IASB July 2005

The Board considered papers on two issues:

  • guidance on tax base and
  • special deductions.

Guidance on tax base

The Board decided to add guidance to IAS 12 Income Taxes as follows:

  • implementation guidance on how to derive a tax balance sheet. The staff noted that clarification was needed in some examples to separate the determination of the tax base from the fact that a temporary difference does not exist if there are no taxable consequences of recovering an asset. The Board asked that the proposed guidance regard the process as a whole, rather than splitting the derivation of the tax balance sheet into separate steps of a mechanical double entry followed by adjustments to reflect the deductions available (see observer notes). The Board also noted that it would be helpful (1) to discuss how the temporary difference approach builds up from a timing difference approach, (2) to include all the years in question separately in the examples, and (3) to distinguish clearly the fact pattern presented in each example from the consequences of the fact pattern.
  • guidance on the tax base when different deductions are available depending on whether an asset is used or sold. The Board asked the staff to develop an example that illustrates the potential impairment of an asset that was recovered in a way that did not result in the tax deductions supporting the tax base being available.
  • guidance on the tax rate to use when different rates are applicable depending on whether an asset is used or sold. The principle would be in the Standard, with illustrative examples in implementation guidance.
  • guidance on the tax base when different deductions are available depending on whether an asset is sold separately or in a single-asset entity. The principle would be in the Standard, with illustrative examples in implementation guidance.
  • procedures for the computation of deferred taxes. This would be implementation guidance. The Board asked the staff to ensure that the procedures covered consolidation adjustments in addition to the deferred taxes arising in the individual entities within a group.
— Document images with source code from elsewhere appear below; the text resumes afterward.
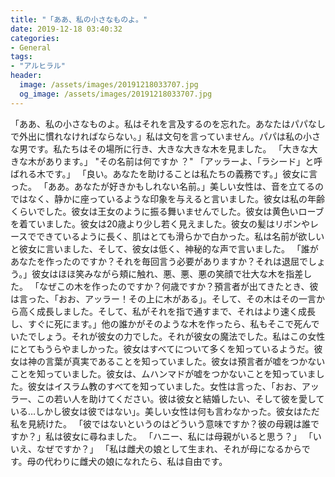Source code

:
 ```yaml
---
title: "「ああ、私の小さなものよ。"
date: 2019-12-18 03:40:32
categories:
- General
tags:
- "アルヒラル"
header:
  image: /assets/images/20191218033707.jpg
  og_image: /assets/images/20191218033707.jpg
---
```


「ああ、私の小さなものよ。私はそれを言及するのを忘れた。あなたはパパなしで外出に慣れなければならない。」私は文句を言っていません。パパは私の小さな男です。私たちはその場所に行き、大きな大きな木を見ました。 「大きな大きな木があります。」 &quot;その名前は何ですか ？&quot; 「アッラーよ、「ラシード」と呼ばれる木です。」 「良い。あなたを助けることは私たちの義務です。」彼女に言った。 「ああ。あなたが好きかもしれない名前。」美しい女性は、音を立てるのではなく、静かに座っているような印象を与えると言いました。彼女は私の年齢くらいでした。彼女は王女のように振る舞いませんでした。彼女は黄色いローブを着ていました。彼女は20歳より少し若く見えました。彼女の髪はリボンやレースでできているように長く、肌はとても滑らかで白かった。私は名前が欲しいと彼女に言いました、そして、彼女は低く、神秘的な声で言いました。 「誰があなたを作ったのですか？それを毎回言う必要がありますか？それは退屈でしょう。」彼女はほほ笑みながら頬に触れ、悪、悪、悪の笑顔で壮大な木を指差した。 「なぜこの木を作ったのですか？何歳ですか？預言者が出てきたとき、彼は言った、「おお、アッラー！その上に木がある」。そして、その木はその一言から高く成長しました。そして、私がそれを指で通すまで、それはより速く成長し、すぐに死にます。」他の誰かがそのような木を作ったら、私もそこで死んでいたでしょう。それが彼女の力でした。それが彼女の魔法でした。私はこの女性にとてもうらやましかった。彼女はすべてについて多くを知っているようだ。彼女は神の言葉が真実であることを知っていました。彼女は預言者が嘘をつかないことを知っていました。彼女は、ムハンマドが嘘をつかないことを知っていました。彼女はイスラム教のすべてを知っていました。女性は言った、「おお、アッラー、この若い人を助けてください。彼は彼女と結婚したい、そして彼を愛している…しかし彼女は彼ではない」。美しい女性は何も言わなかった。彼女はただ私を見続けた。 「彼ではないというのはどういう意味ですか？彼の母親は誰ですか？」私は彼女に尋ねました。 「ハニー、私には母親がいると思う？」 「いいえ、なぜですか？」 「私は雌犬の娘として生まれ、それが母になるからです。母の代わりに雌犬の娘になれたら、私は自由です。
The Board decided to amend the descriptions of cost and fair value in IAS 16 Property, Plant and Equipment, IAS 38 Intangible Assets and IAS 40 Investment Property to clarify that cost (on initial recognition) means fair value assuming full deductibility for tax purposes of the amount paid.

Special deductions

The Board asked the staff to consider the treatment of special deductions and the treatment of uncertain tax positions to determine whether there are similar issues that should be treated consistently. The Board also asked the staff to consider whether an approach consistent with the Board’s proposed amendments to IAS 20 Accounting for Government Grants and Disclosure of Government Assistance should be applied to special deductions.

Format of the Exposure Draft

The Board considered whether, in developing the exposure draft of the proposed amendments to IAS 12, it should also restructure IAS 12 to make it easier to understand. The Board decided to try rewriting IAS 12 so as to leave the requirements unchanged (except for those amendments proposed in this project), but to highlight the principles and to extract the examples and reasoning that would, in an IFRS, form part of implementation guidance and the basis for conclusions.